English comic book artist and writer

David Hine (born 1956) is an English comic book writer and artist, known for his work on Silent War and The Bulletproof Coffin.

==Career==
David Hine has been working in comics since the early 1980s. For Crisis, he drew the series Sticky Fingers (written by Myra Hancock) in 1989, and wrote and drew a number of short pieces in 1990 and 1991. For 2000 AD he drew Tao De Moto in 1991 (again written by Hancock) and wrote and drew the futuristic police series Mambo from 1994 to 1996.

He wrote and drew the black and white horror comic Strange Embrace, originally published as a mini-series by Atomeka Press in 1993, and later as a collected graphic novel by Active Images in the US, reprinted again as a colour series by Image Comics.

Hine at SDCC 2009

Hine is currently best known as a writer on Marvel Comics titles, like X-Men: The 198 and Civil War: X-Men. One of his projects there was Silent War a six-issue mini-series featuring the Inhumans with art by Frazer Irving. Hine has also written a number of What if? stories which look at alternate outcomes to stories like Annihilation and Deadly Genesis.

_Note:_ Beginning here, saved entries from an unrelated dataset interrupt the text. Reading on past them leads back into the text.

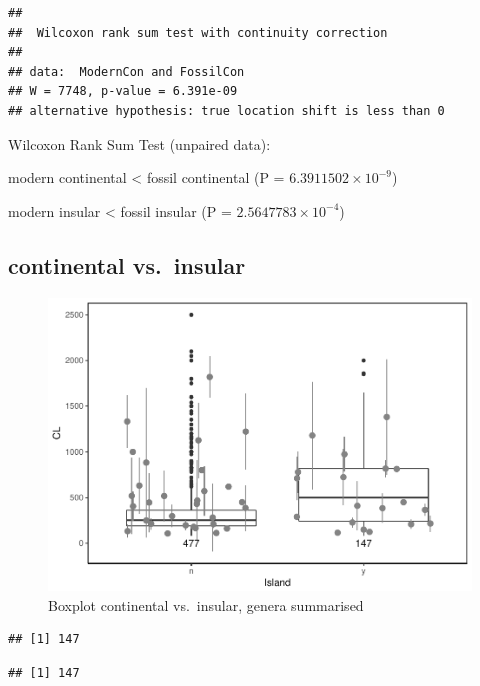 \documentclass[]{article}
\begin{document}
\begin{verbatim}
## 
##  Wilcoxon rank sum test with continuity correction
## 
## data:  ModernCon and FossilCon
## W = 7748, p-value = 6.391e-09
## alternative hypothesis: true location shift is less than 0
\end{verbatim}

Wilcoxon Rank Sum Test (unpaired data):

modern continental \textless{} fossil continental (P =
\(6.3911502\times 10^{-9}\))

modern insular \textless{} fossil insular (P =
\(2.5647783\times 10^{-4}\))

\newpage

\subsection{continental vs.~insular}\label{continental-vs.insular-1}

\begin{figure}[htbp]
\centering
\includegraphics{MA_JJ_files/figure-latex/BPCI-1.pdf}
\caption{Boxplot continental vs.~insular, genera summarised}
\end{figure}

\begin{verbatim}
## [1] 147
\end{verbatim}

\begin{verbatim}
## [1] 147
\end{verbatim}
\end{document}
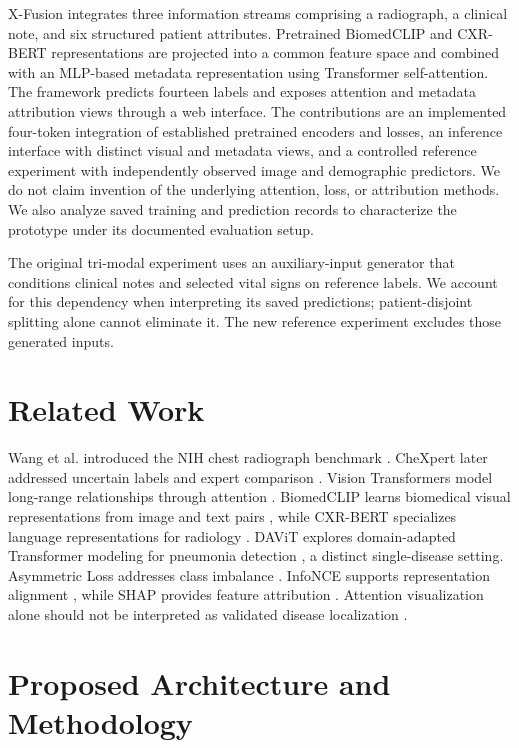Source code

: \documentclass[runningheads,a4paper]{llncs}
\begin{document}
X-Fusion integrates three information streams comprising a radiograph, a clinical note, and six structured patient attributes. Pretrained BiomedCLIP and CXR-BERT representations are projected into a common feature space and combined with an MLP-based metadata representation using Transformer self-attention. The framework predicts fourteen labels and exposes attention and metadata attribution views through a web interface. The contributions are an implemented four-token integration of established pretrained encoders and losses, an inference interface with distinct visual and metadata views, and a controlled reference experiment with independently observed image and demographic predictors. We do not claim invention of the underlying attention, loss, or attribution methods. We also analyze saved training and prediction records to characterize the prototype under its documented evaluation setup.



The original tri-modal experiment uses an auxiliary-input generator that conditions clinical notes and selected vital signs on reference labels. We account for this dependency when interpreting its saved predictions; patient-disjoint splitting alone cannot eliminate it. The new reference experiment excludes those generated inputs.

\section{Related Work}

Wang et al. introduced the NIH chest radiograph benchmark \cite{wang2017}. CheXpert later addressed uncertain labels and expert comparison \cite{irvin2019}. Vision Transformers model long-range relationships through attention \cite{dosovitskiy2021,vaswani2017}. BiomedCLIP learns biomedical visual representations from image and text pairs \cite{biomedclip2023}, while CXR-BERT specializes language representations for radiology \cite{cxrbert2022}. DAViT explores domain-adapted Transformer modeling for pneumonia detection \cite{davit2025}, a distinct single-disease setting. Asymmetric Loss addresses class imbalance \cite{ridnik2021}. InfoNCE supports representation alignment \cite{oord2018}, while SHAP provides feature attribution \cite{lundberg2017}. Attention visualization alone should not be interpreted as validated disease localization \cite{chefer2021}.

\section{Proposed Architecture and Methodology}
\end{document}
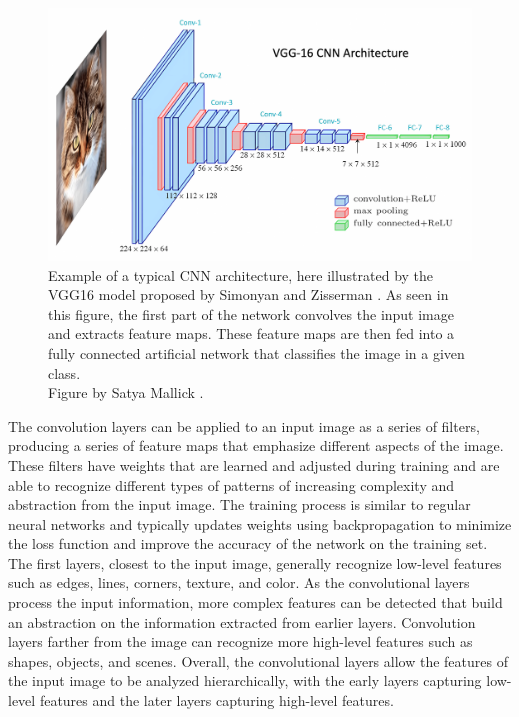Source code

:     \begin{figure}[htb]
        \centerline{
        \includegraphics[width=1.1\linewidth]{images/vgg_cnn.png}}
        \caption[Example of a CNN architecture, illustrated by the VGG16 model.]{Example of a typical CNN architecture, here illustrated by the VGG16 model proposed by Simonyan and Zisserman \cite{simonyanVeryDeepConvolutional2015}. As seen in this figure, the first part of the network convolves the input image and extracts feature maps. These feature maps are then fed into a fully connected artificial network that classifies the image in a given class.\\
        Figure by Satya Mallick \cite{UnderstandingConvolutionalNeural2023}.}
        \label{fig:vgg_cnn}
    \end{figure}
    
    The convolution layers can be applied to an input image as a series of filters, producing a series of feature maps that emphasize different aspects of the image. These filters have weights that are learned and adjusted during training and are able to recognize different types of patterns of increasing complexity and abstraction from the input image. The training process is similar to regular neural networks and typically updates weights using backpropagation to minimize the loss function and improve the accuracy of the network on the training set. The first layers, closest to the input image, generally recognize low-level features such as edges, lines, corners, texture, and color. As the convolutional layers process the input information, more complex features can be detected that build an abstraction on the information extracted from earlier layers. Convolution layers farther from the image can recognize more high-level features such as shapes, objects, and scenes. Overall, the convolutional layers allow the features of the input image to be analyzed hierarchically, with the early layers capturing low-level features and the later layers capturing high-level features.
    
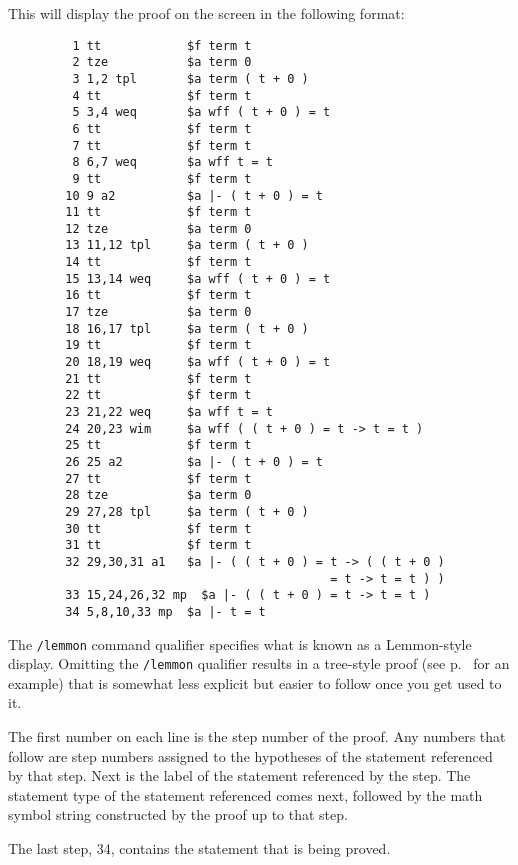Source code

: This will display the proof on the screen in the following format:
\begin{verbatim}
         1 tt            $f term t
         2 tze           $a term 0
         3 1,2 tpl       $a term ( t + 0 )
         4 tt            $f term t
         5 3,4 weq       $a wff ( t + 0 ) = t
         6 tt            $f term t
         7 tt            $f term t
         8 6,7 weq       $a wff t = t
         9 tt            $f term t
        10 9 a2          $a |- ( t + 0 ) = t
        11 tt            $f term t
        12 tze           $a term 0
        13 11,12 tpl     $a term ( t + 0 )
        14 tt            $f term t
        15 13,14 weq     $a wff ( t + 0 ) = t
        16 tt            $f term t
        17 tze           $a term 0
        18 16,17 tpl     $a term ( t + 0 )
        19 tt            $f term t
        20 18,19 weq     $a wff ( t + 0 ) = t
        21 tt            $f term t
        22 tt            $f term t
        23 21,22 weq     $a wff t = t
        24 20,23 wim     $a wff ( ( t + 0 ) = t -> t = t )
        25 tt            $f term t
        26 25 a2         $a |- ( t + 0 ) = t
        27 tt            $f term t
        28 tze           $a term 0
        29 27,28 tpl     $a term ( t + 0 )
        30 tt            $f term t
        31 tt            $f term t
        32 29,30,31 a1   $a |- ( ( t + 0 ) = t -> ( ( t + 0 )
                                             = t -> t = t ) )
        33 15,24,26,32 mp  $a |- ( ( t + 0 ) = t -> t = t )
        34 5,8,10,33 mp  $a |- t = t
\end{verbatim}

The \texttt{/lemmon} command qualifier specifies what is known as a Lemmon-style
display.  Omitting the
\texttt{/lemmon} qualifier results in a tree-style proof (see
p.~\pageref{treeproof} for an example) that is somewhat less explicit but
easier to follow once you get used to it.

The first number on each line is the step
number of the proof.  Any numbers that follow are step numbers assigned to the
hypotheses of the statement referenced by that step.  Next is the label of
the statement referenced by the step.  The statement type of the statement
referenced comes next, followed by the math symbol string
constructed by the proof up to that step.

The last step, 34, contains the statement that is being proved.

He was also the writer of Spawn for Image Comics in issues #151–184. He wrote his own manga series Poison Candy for Tokyopop and the Two-Face issue of The Joker's Asylum for DC. He wrote four issues of The Brave and the Bold with artist Doug Braithwaite, before J. Michael Straczynski started his run on the title and he wrote the Deathstroke one-shot, which was part of the Faces of Evil series which deals with the aftermath of Final Crisis. He wrote the Arkham Asylum one-shot for the "Batman: Battle for the Cowl" event. His one-shot lead to a mini series called "Arkham Reborn", the events lead into David Hine taking over Detective Comics continuing the story.

Hine has written two series for indie publisher, Radical Comics, FVZA: The Federal Vampire and Zombie Agency, with art by Roy Allan Martinez, Wayne Nichols, Kinsun Loh and Jerry Choo. and "Ryder on the Storm" with art by Wayne Nichols, Hugo Petrus, Feigiap Chong and Sansan Saw. From Image Comics, The Bulletproof Coffin with artist Shaky Kane.

Hine has co-created Spider-Man Noir for Marvel Comics with Fabrice Sapolsky and artist Carmine Di Giandomenico and has produced graphic novels Lip Hook and The Bad Bad Place, with artist Mark Stafford. He is currently working with Brian Haberlin on a series of independent projects including The Marked and Sonata for Shadowline/Image.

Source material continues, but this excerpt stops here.